El Día del Niño Children’s Day April 30th
April 30th in México is El Día del Niño (Children’s Day). I love this holiday! The main idea is to celebrate childhood and the children in your life and hasn’t gone too commercial yet. It isn’t about giving your kids toys. It’s about spending time with them–which is priceless.
So this April 30th, the school where I work on Saturdays sponsored a Children’s Day event–free to the public. About 200 hundred children in the immediate area were given an invitation that included a small bag of candy. Come the day of the event, 20 children attended. Well, not to be discouraged, we made the most of it. We played with a parachute. We played red light–green light. We had a tug-a-war contest. We played musical chairs. We did Zumba. We played gallitos (Little Roosters) which is a game where balloons are tied around the kids’ ankles, and then the other team tries to stomp on them. (Anyone who knows me will tell you I personally hate this game since I have a moderate balloon phobia. However, someone else directed it, and I went and hid upstairs until the last balloon was gone.) We kicked the soccer ball around and generally had enormous fun. Prizes were simple, hula hoops, yo-yos, piggy banks, and balls.
Of course, there were a few stick-in-the-muds. One little boy brought his PSP. I found him tucked away in the corner of a classroom playing in complete isolation. I took his game away and made him come out and do Zumba. Twenty minutes later, there he was again, hiding under some desks with his game. I threw my hands up in exasperation. Another little girl had some difficulty integrating at first–the kids ranged in age from 2 to 13 and most didn’t know each other from Adam–but about halfway through the event, she was out there tugging her little heart out with her team.
My son, of course, was there the entire time, from set-up to clean up, the price he pays for being the teacher’s kid. He even tortured his poor old mom with some balloon popping fun. There was no doubt he had a great time.
But when we got home, he was a regular gloomy Gus. He was disappointed that not one of his classmates came to the event. He asked me why he couldn’t be just like everyone else and have friends that come over and visit.
That was a two part question, so I addressed them separately, although the answers were somewhat related. I asked him if he had a good time. Of course, he did. I asked him what he thought his friends had done instead of coming to the event. Watched TV or played video games. I asked who actually lost out–my son or his friends. Well, his friends, because he really had a good time. So I said that no, he wasn’t like everyone else and probably never would be, because he participates in the opportunities life presents, and that wasn’t a bad thing.

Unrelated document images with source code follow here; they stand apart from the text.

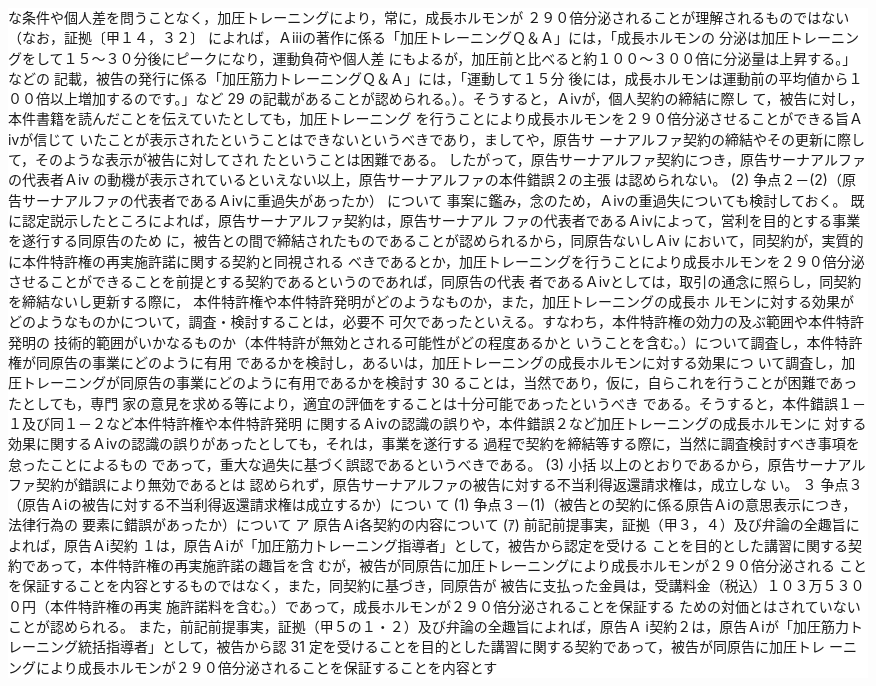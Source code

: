な条件や個人差を問うことなく，加圧トレーニングにより，常に，成長ホルモンが
２９０倍分泌されることが理解されるものではない（なお，証拠〔甲１４，３２〕
によれば，Ａⅲの著作に係る「加圧トレーニングＱ＆Ａ」には，「成長ホルモンの
分泌は加圧トレーニングをして１５～３０分後にピークになり，運動負荷や個人差
にもよるが，加圧前と比べると約１００～３００倍に分泌量は上昇する。」などの
記載，被告の発行に係る「加圧筋力トレーニングＱ＆Ａ」には，「運動して１５分
後には，成長ホルモンは運動前の平均値から１００倍以上増加するのです。」など
 29 
の記載があることが認められる。）。そうすると，Ａⅳが，個人契約の締結に際し
て，被告に対し，本件書籍を読んだことを伝えていたとしても，加圧トレーニング
を行うことにより成長ホルモンを２９０倍分泌させることができる旨Ａⅳが信じて
いたことが表示されたということはできないというべきであり，ましてや，原告サ
ーナアルファ契約の締結やその更新に際して，そのような表示が被告に対してされ
たということは困難である。 
 したがって，原告サーナアルファ契約につき，原告サーナアルファの代表者Ａⅳ
の動機が表示されているといえない以上，原告サーナアルファの本件錯誤２の主張
は認められない。 
 (2) 争点２－(2)（原告サーナアルファの代表者であるＡⅳに重過失があったか）
について 
 事案に鑑み，念のため，Ａⅳの重過失についても検討しておく。 
 既に認定説示したところによれば，原告サーナアルファ契約は，原告サーナアル
ファの代表者であるＡⅳによって，営利を目的とする事業を遂行する同原告のため
に，被告との間で締結されたものであることが認められるから，同原告ないしＡⅳ
において，同契約が，実質的に本件特許権の再実施許諾に関する契約と同視される
べきであるとか，加圧トレーニングを行うことにより成長ホルモンを２９０倍分泌
させることができることを前提とする契約であるというのであれば，同原告の代表
者であるＡⅳとしては，取引の通念に照らし，同契約を締結ないし更新する際に，
本件特許権や本件特許発明がどのようなものか，また，加圧トレーニングの成長ホ
ルモンに対する効果がどのようなものかについて，調査・検討することは，必要不
可欠であったといえる。すなわち，本件特許権の効力の及ぶ範囲や本件特許発明の
技術的範囲がいかなるものか（本件特許が無効とされる可能性がどの程度あるかと
いうことを含む。）について調査し，本件特許権が同原告の事業にどのように有用
であるかを検討し，あるいは，加圧トレーニングの成長ホルモンに対する効果につ
いて調査し，加圧トレーニングが同原告の事業にどのように有用であるかを検討す
 30 
ることは，当然であり，仮に，自らこれを行うことが困難であったとしても，専門
家の意見を求める等により，適宜の評価をすることは十分可能であったというべき
である。そうすると，本件錯誤１－１及び同１－２など本件特許権や本件特許発明
に関するＡⅳの認識の誤りや，本件錯誤２など加圧トレーニングの成長ホルモンに
対する効果に関するＡⅳの認識の誤りがあったとしても，それは，事業を遂行する
過程で契約を締結等する際に，当然に調査検討すべき事項を怠ったことによるもの
であって，重大な過失に基づく誤認であるというべきである。 
 (3) 小括 
以上のとおりであるから，原告サーナアルファ契約が錯誤により無効であるとは
認められず，原告サーナアルファの被告に対する不当利得返還請求権は，成立しな
い。 
 ３ 争点３（原告Ａⅰの被告に対する不当利得返還請求権は成立するか）につい
て 
 (1) 争点３－(1)（被告との契約に係る原告Ａⅰの意思表示につき，法律行為の
要素に錯誤があったか）について 
 ア 原告Ａⅰ各契約の内容について 
 (ｱ) 前記前提事実，証拠（甲３，４）及び弁論の全趣旨によれば，原告Ａⅰ契約
１は，原告Ａⅰが「加圧筋力トレーニング指導者」として，被告から認定を受ける
ことを目的とした講習に関する契約であって，本件特許権の再実施許諾の趣旨を含
むが，被告が同原告に加圧トレーニングにより成長ホルモンが２９０倍分泌される
ことを保証することを内容とするものではなく，また，同契約に基づき，同原告が
被告に支払った金員は，受講料金（税込）１０３万５３００円（本件特許権の再実
施許諾料を含む。）であって，成長ホルモンが２９０倍分泌されることを保証する
ための対価とはされていないことが認められる。 
 また，前記前提事実，証拠（甲５の１・２）及び弁論の全趣旨によれば，原告Ａ
ⅰ契約２は，原告Ａⅰが「加圧筋力トレーニング統括指導者」として，被告から認
 31 
定を受けることを目的とした講習に関する契約であって，被告が同原告に加圧トレ
ーニングにより成長ホルモンが２９０倍分泌されることを保証することを内容とす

Then to answer the second part of the question, I asked why he thought his friends didn’t come to visit him. The obvious reason is that we don’t live in town and coming to La Yacata requires a bit of effort, not because his friends did not want to play with him. He wasn’t entirely satisfied with that answer and said he would rather live in town.
I know that at his age (nearly 11) socialization is the end all and be all of his existence. I feel guilty as a parent sometimes that he doesn’t have any brothers or sisters to play with and that we live isolated from the bulk of the population. I also feel guilty that that way we have raised him creates a feeling of an outsider when all he wants to do is fit in. His values and priorities are different than the mainstream. I have tried to make him a citizen of the world, and I may have succeeded too well and made him belonging to nowhere.
Yet, as agonizing as he finds pre-adolescence, having gone through it myself, I know that one day he will discover that “the road to a friend’s house is never long” and that acceptance does not guarantee happiness. Meanwhile, I will love him unconditionally through the prickliness and tears and laughter and joy with the hope that it will be enough.